With that news, the trial had to collapse. Like any smart President, Mollina clearly knows how to avoid trouble, and whilst he enjoys the same political immunity from court action that Montt used until 2012, he can sense that a court case may be waiting when he leaves office. Not one to sacrifice his own liberty for others’ justice, Mollina has pulled the plug on the trial and many have lost hope that Montt would be found guilty and sentenced.

This is another sad and sorry example of the weak and often irrelevant international justice system. Of the cases being heard at the International Criminal Court in the Hague, all relate to crimes that occurred on the African continent, none in Central America, despite their being no dearth of potential. Rios Montt, and his protector-in-chief Mollina, will join the likes of Suharto, Somoza and others to whom the rules of play do not apply.

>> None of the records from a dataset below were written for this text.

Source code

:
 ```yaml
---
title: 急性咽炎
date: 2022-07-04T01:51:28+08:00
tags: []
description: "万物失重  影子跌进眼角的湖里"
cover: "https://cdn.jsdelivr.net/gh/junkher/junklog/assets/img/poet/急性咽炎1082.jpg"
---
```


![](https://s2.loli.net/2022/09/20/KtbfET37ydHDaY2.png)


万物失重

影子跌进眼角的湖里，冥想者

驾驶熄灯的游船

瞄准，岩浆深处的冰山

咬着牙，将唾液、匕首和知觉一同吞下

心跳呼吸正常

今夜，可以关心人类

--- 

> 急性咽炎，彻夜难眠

Throughout the 1980s, financial and even military support for villains of Montt’s ilk was forthcoming from the despicable presidency of Ronald Reagan. Far from being the liberator of Russia and the man to bring down the Berlin wall in the name of freedom and democracy, Reagan was a thug who outsourced his killings to peasant villages in Central America.

All part of the US’s grand strategy of ‘containment’ in the face of that super-evil, Communism, Reagan licensed all kinds of atrocities. In 1983, shortly after some 20,000 Salvadorans had been brutally killed by government forces using US weapons, Reagan went on television to praise the Salvadoran government he armed for “making every effort to guarantee democracy, free labor unions, freedom of religion, and a free press.”

In addition, thousands of Nicaraguans were killed by death squads that were armed with funds generated from selling weapons to Khomeini’s Iran. Everyone has heard of this so-called ‘Iran-Contra’ affair but few seem willing to ask questions as to why Reagan lived the rest of his life outside of prison for it, despite eleven administration officials going down for their involvement. What makes Iran-Contra worse, is that Iran was armed at the same time it was fighting Saddam Hussein, who was also being armed by the US. The Iran-Iraq war raged on for eight bloody years between 1980 and 1988, in which over a million people were killed.

This is all merely a taster of the atrocious rap sheet of one of the most celebrated US Presidents of all time, and would doubtless include many more US personnel if a full enquiry were to be had.

At a time when Islam has super-ceded Communism as the ultimate evil, and when Barack Obama has reminded us that ‘Americans refuse to be terrorised’ in the wake of the Boston bombing, the citizens of Guatemala, and the world, remember that all-too-often Americans do not refuse to be the terrorists themselves. Rios Montt’s trial was unprecedented, and indeed unimaginable, but now it seems likely he will reside peacefully outside of the law. Along with a working international justice system, Montt and Molina remain un-trialled.